About me

Prof. Dr. Karl M. Menten

03. October 1957 — 30. December 2024

Director
Max-Planck-Institut für Radioastronomie
Millimeter and Submillimeter Astronomy Division

Auf dem Huegel 69, D-53121 Bonn
Phone: +49 228 525 471

On December 30, 2024, Professor Dr. Karl Martin Menten, Scientific Member of the Max Planck Society and director at the Max Planck Institute for Radio Astronomy in Bonn, Germany, died at the age of 67. Karl Menten was an outstanding scientist, a invaluable mentor, and a great person. We miss him very much and look back with gratitude on the time we spent together.

Obituary

 

Here you find my CV and an my bibliography

Dr. Karl Menten became the Director for Millimeter and Submillimeter Astronomy at the Max-Planck-Institute for Radio Astronomy (MPIfR) in Bonn, Germany in December 1996 and, since 2019 takes a turn a the institute’s  Managing Director. From 2001 on, he has been a Honorary Professor and member of the Faculty of Mathematics and Natural Sciences of Bonn University.

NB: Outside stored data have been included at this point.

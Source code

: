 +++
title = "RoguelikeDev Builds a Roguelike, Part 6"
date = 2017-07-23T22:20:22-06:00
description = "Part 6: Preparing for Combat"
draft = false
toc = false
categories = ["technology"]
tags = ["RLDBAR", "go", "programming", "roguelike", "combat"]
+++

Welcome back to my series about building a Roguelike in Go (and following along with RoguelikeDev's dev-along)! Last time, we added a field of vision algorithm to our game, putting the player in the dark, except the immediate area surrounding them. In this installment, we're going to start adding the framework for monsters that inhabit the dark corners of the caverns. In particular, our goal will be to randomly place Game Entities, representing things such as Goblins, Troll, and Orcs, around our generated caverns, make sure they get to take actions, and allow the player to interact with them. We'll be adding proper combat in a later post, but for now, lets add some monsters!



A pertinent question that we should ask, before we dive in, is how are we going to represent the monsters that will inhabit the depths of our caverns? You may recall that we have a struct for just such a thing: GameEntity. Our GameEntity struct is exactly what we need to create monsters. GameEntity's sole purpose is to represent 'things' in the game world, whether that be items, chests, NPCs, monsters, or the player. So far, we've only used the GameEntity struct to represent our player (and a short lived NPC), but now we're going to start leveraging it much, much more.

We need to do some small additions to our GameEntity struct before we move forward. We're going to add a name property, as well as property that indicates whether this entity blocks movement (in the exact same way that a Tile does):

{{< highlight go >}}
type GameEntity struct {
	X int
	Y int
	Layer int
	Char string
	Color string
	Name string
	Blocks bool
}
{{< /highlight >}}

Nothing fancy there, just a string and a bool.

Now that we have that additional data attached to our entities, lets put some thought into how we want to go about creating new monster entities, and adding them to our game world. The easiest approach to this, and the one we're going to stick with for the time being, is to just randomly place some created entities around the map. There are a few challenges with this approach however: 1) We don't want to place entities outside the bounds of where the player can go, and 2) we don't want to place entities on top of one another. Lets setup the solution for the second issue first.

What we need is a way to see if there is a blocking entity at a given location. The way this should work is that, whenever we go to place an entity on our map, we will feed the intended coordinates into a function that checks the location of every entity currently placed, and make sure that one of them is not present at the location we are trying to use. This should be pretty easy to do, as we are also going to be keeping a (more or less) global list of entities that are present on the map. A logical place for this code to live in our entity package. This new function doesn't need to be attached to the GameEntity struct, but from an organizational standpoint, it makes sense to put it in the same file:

At the MPIfR he works with these fantastic people and a very international group of students.

Dr. Menten earned his Dr. rer. nat. degree from Bonn University in 1987 after performing the work for his dissertation (and, earlier, for his Diploma thesis) at the MPIfR. Thereafter, he became a Postdoctoral Fellow in the Radio and Geoastronomy Division of the Harvard Smithsonian Center for Astrophysics (CfA) in Cambridge, MA. He stayed at the CfA as a Research Associate (1989–1992), in 1992 was appointed Radio Astronomer and, finally, (in 1996) Senior Radio Astronomer. From 1995 on he also was a Lecturer on Astronomy at the Astronomy Department of Harvard University.

Most of Dr. Menten’s research involves radio and (sub)millimeter wavelength emission from dust and molecules in the Universe and their chemistry. Areas of concentration have included the formation of (in particular high-mass) stars in Giant Molecular Clouds, astrophysical masers and lasers, imaging radio emission from protostars, young stellar objects, and evolved stars, circumstellar envelopes, the central regions of our and other galaxies, atomic and molecular gas, dust and star formation at cosmological distances and gravitational lenses.

For his studies, Dr. Menten uses a variety of telescopes suited to different wavelengths. These include the MPIfR’s Effelsberg 100m telescope, the 30 m telescope on Pico Veleta and the Northern Extended Millimeter ArrAy (NOEMA)  operated by the Institute for Radio Astronomy at Millimeter Wavelengths (IRAM) and, predominantly, the Very Large Array the  (VLA) and the Very Long Baseline Array (VLBA) operated by the US National Astronomy Observatory (NRAO). At shorter (far infrared) wavelength he is a frequent user of the Stratospheric Observatory for Infrared Astronomy (SOFIA), a collaboration of the US National Aeronautic and Space Administration (NASA) and the German Aerospace Center (DLR).

In 2001, he initiated and presently is Principal Investigator of the Atacama Pathfinder Experiment (APEX), which, since 2005, operates a novel 12 meter diameter submillimeter wavelength telescope at 5100 meters altitude in Chile at the site on which the Atacama Large Millimeter/submillimer Array (ALMA), which now is the most powerful observatory of its kind. Most of the instrumentation his group uses at APEX, in particular large format incoherent detector arrays and single pixel heterodyne receivers and small arrays, together with the necessary digital electronics is developed by the MPIfR’s Division for Submillimeter Technology, which also builds instrumentation for SOFIA.

Dr. Menten has coauthored more than 800 refereed publications and has received various honors, including two Smithsonian Institution career awards and, in 2007, the 42nd annual Karl G. Jansky Lectureship awarded by the NRAO. As a member of the Event HorizonTelescope collaboration, he shared the 2019 Breakthrough Prize in Fundamental Physics and (in 2019-2021) various other prominent awards. He is an elected member of the North-Rhine Westphalian Academy of Sciences and the German National Academy of Sciences Leopoldina and an Honorary Fellow of the Royal Astronomical Society.

On December 30, 2024, Professor Menten died unexpected at the age of 67.